== AIM OF THE TASK ==
Please return all lines from the records below that include the string "Базовые".

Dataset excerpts
▬▬▬▬▬▬
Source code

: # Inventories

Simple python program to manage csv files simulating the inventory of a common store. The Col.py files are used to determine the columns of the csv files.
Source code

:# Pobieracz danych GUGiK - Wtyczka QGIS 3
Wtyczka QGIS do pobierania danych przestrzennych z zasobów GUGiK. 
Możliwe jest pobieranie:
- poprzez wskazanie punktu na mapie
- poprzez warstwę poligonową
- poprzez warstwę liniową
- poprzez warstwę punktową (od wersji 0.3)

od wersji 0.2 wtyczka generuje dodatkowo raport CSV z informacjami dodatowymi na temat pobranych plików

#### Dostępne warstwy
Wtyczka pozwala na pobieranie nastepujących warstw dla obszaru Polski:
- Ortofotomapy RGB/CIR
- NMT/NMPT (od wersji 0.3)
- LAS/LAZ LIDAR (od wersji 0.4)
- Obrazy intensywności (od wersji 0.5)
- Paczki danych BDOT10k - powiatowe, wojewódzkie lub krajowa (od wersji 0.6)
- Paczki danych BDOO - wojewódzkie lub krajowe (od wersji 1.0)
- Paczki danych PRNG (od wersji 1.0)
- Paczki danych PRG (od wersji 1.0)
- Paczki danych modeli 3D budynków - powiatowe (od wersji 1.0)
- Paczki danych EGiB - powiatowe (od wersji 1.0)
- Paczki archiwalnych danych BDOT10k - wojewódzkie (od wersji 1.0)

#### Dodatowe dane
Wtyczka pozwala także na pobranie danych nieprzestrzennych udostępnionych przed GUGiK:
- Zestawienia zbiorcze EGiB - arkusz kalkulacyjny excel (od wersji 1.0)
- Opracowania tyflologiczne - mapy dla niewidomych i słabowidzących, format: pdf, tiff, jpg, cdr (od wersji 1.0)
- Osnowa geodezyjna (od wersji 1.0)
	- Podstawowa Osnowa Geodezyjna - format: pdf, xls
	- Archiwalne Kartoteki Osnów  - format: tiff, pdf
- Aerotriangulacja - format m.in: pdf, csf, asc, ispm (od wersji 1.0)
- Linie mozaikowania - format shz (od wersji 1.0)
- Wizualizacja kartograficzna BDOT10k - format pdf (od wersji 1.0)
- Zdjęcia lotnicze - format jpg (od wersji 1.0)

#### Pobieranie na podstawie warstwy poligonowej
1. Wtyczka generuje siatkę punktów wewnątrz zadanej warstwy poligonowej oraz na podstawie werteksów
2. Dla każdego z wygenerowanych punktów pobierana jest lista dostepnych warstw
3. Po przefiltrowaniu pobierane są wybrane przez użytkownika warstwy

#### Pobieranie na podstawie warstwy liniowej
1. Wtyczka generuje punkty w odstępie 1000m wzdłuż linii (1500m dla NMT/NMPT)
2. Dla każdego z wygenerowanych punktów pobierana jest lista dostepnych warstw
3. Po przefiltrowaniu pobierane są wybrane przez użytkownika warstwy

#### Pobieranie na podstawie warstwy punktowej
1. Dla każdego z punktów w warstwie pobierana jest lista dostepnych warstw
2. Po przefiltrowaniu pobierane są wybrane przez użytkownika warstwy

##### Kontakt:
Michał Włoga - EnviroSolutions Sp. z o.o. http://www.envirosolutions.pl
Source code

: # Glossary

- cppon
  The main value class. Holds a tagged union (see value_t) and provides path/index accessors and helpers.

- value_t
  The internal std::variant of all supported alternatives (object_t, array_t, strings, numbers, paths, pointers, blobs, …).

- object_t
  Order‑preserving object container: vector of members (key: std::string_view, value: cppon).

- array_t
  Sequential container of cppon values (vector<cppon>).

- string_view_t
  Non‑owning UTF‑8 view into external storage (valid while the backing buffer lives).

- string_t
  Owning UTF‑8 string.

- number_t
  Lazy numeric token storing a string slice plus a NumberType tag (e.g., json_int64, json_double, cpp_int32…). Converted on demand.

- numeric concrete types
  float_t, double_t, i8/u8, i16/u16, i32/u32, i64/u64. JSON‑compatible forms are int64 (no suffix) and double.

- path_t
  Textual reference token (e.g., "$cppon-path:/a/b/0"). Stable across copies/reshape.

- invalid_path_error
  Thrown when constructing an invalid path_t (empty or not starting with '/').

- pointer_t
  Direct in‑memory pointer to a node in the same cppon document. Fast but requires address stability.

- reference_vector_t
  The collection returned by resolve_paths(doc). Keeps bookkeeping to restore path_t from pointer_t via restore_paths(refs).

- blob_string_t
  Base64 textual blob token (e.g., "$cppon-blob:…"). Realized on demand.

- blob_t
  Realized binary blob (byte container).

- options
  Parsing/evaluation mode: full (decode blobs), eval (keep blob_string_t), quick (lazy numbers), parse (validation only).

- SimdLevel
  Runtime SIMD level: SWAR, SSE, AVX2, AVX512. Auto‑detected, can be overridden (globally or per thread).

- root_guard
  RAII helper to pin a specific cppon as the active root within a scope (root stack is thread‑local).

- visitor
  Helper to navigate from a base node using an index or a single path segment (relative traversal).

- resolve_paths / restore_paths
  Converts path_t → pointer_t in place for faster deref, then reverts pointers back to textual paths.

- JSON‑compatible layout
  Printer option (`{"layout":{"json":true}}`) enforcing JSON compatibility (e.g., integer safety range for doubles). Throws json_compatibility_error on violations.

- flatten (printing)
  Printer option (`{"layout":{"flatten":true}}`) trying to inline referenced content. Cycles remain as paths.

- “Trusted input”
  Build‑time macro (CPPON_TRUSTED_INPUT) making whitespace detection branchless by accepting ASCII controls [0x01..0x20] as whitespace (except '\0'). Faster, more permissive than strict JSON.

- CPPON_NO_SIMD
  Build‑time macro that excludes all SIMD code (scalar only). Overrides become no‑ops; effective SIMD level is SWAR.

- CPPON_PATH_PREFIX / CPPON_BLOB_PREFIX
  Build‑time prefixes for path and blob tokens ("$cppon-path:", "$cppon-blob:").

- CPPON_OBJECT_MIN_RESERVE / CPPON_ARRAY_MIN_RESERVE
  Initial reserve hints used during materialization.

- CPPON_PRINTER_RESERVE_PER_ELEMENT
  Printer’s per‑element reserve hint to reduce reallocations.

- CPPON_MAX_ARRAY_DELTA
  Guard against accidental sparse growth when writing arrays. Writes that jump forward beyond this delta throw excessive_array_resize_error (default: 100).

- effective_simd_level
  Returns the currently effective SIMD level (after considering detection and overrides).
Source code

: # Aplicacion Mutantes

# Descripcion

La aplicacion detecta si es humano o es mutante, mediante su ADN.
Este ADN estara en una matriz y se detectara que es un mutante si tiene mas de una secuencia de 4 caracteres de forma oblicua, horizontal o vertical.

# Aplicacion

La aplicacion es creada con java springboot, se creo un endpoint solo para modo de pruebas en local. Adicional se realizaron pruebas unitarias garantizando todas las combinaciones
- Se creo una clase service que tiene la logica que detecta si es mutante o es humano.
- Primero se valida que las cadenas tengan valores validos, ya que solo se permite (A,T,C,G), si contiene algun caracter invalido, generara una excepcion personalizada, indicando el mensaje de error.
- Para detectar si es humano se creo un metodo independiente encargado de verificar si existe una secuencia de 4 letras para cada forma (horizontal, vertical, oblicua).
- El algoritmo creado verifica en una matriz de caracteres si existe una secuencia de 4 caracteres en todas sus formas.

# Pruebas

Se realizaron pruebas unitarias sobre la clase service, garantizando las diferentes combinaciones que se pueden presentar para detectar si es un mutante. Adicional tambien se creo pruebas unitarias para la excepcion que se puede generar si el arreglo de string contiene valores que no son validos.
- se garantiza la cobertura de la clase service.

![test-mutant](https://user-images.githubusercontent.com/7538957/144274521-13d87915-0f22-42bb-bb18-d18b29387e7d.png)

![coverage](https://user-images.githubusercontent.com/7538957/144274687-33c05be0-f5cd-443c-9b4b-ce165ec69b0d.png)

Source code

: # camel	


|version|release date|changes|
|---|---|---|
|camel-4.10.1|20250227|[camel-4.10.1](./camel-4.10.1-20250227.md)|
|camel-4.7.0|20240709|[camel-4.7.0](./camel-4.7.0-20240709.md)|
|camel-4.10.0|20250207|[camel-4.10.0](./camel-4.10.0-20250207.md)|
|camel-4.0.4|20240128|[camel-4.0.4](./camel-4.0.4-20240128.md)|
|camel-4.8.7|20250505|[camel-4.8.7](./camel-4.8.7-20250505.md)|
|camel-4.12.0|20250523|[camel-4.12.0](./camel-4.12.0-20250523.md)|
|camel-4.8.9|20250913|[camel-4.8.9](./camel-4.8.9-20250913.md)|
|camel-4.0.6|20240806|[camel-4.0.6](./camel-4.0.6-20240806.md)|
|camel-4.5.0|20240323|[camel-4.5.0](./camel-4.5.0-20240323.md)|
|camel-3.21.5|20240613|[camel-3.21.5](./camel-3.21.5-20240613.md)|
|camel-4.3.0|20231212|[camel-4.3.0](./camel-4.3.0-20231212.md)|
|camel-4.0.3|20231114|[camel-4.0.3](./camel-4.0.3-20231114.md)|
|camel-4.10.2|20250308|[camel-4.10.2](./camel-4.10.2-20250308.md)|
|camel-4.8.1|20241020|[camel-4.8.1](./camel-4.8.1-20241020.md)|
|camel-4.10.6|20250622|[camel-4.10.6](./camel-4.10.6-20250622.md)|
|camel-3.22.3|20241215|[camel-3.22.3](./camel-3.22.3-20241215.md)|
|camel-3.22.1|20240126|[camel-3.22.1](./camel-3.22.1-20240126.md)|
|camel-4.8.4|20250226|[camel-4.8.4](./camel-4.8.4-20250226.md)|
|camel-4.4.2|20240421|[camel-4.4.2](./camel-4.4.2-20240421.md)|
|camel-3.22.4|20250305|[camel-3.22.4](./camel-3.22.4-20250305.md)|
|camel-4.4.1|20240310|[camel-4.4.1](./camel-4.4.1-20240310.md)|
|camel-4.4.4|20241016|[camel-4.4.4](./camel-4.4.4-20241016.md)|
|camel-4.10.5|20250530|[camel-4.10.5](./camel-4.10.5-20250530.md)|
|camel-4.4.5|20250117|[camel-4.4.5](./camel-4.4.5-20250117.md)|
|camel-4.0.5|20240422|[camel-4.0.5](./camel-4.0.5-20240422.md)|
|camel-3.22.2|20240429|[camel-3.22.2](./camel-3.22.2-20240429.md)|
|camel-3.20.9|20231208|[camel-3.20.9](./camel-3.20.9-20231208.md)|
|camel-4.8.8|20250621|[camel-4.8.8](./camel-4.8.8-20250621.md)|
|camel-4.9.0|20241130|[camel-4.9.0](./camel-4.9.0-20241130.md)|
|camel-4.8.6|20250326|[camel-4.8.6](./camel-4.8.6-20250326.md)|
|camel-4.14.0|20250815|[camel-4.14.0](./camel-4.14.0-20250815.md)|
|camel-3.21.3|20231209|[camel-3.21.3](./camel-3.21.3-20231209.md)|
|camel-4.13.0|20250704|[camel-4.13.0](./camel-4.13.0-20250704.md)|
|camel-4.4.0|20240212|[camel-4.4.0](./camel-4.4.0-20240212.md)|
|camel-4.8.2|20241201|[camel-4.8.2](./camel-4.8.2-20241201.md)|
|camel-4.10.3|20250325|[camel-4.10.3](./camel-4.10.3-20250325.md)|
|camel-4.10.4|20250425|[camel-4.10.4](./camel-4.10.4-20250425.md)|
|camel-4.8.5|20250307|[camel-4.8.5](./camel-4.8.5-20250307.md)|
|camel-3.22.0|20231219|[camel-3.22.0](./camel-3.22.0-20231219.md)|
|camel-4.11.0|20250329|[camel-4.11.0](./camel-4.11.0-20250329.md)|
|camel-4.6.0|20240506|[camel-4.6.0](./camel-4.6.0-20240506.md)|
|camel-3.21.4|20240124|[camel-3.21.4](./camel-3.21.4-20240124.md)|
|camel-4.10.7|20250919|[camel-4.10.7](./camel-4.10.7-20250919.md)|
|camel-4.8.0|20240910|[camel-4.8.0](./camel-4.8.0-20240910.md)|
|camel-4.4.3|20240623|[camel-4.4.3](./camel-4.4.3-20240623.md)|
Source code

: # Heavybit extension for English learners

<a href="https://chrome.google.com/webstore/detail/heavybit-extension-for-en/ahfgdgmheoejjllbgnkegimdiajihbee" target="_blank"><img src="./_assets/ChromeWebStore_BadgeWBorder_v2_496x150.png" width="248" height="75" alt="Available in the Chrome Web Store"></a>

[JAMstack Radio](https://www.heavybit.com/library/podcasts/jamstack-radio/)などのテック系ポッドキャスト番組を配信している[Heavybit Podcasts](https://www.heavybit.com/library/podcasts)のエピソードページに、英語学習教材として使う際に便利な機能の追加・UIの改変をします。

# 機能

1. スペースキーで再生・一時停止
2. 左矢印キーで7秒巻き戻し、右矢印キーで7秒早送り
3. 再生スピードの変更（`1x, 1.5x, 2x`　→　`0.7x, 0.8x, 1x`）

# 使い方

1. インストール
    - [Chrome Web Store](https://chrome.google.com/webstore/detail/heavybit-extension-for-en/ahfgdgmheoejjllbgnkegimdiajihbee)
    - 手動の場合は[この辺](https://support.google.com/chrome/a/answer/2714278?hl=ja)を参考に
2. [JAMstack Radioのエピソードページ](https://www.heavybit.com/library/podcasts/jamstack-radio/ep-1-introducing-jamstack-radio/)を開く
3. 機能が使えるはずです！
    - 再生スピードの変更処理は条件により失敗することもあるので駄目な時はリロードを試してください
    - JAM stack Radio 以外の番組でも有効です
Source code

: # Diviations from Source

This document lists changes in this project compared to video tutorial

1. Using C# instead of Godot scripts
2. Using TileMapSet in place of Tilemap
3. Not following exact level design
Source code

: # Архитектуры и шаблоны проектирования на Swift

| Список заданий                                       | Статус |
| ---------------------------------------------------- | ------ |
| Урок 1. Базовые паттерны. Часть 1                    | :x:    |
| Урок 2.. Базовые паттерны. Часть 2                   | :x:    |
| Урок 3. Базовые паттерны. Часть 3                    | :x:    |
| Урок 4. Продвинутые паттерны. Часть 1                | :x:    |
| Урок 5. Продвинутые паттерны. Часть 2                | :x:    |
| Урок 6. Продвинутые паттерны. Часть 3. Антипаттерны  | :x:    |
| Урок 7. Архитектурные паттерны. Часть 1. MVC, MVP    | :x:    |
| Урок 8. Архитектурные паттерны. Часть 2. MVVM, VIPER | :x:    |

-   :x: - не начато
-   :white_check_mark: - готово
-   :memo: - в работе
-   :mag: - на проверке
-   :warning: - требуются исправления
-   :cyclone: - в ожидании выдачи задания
▬▬▬▬▬▬
== RESPONSE BELOW ==
| Урок 1. Базовые паттерны. Часть 1                    | :x:    |
| Урок 2.. Базовые паттерны. Часть 2                   | :x:    |
| Урок 3. Базовые паттерны. Часть 3                    | :x:    |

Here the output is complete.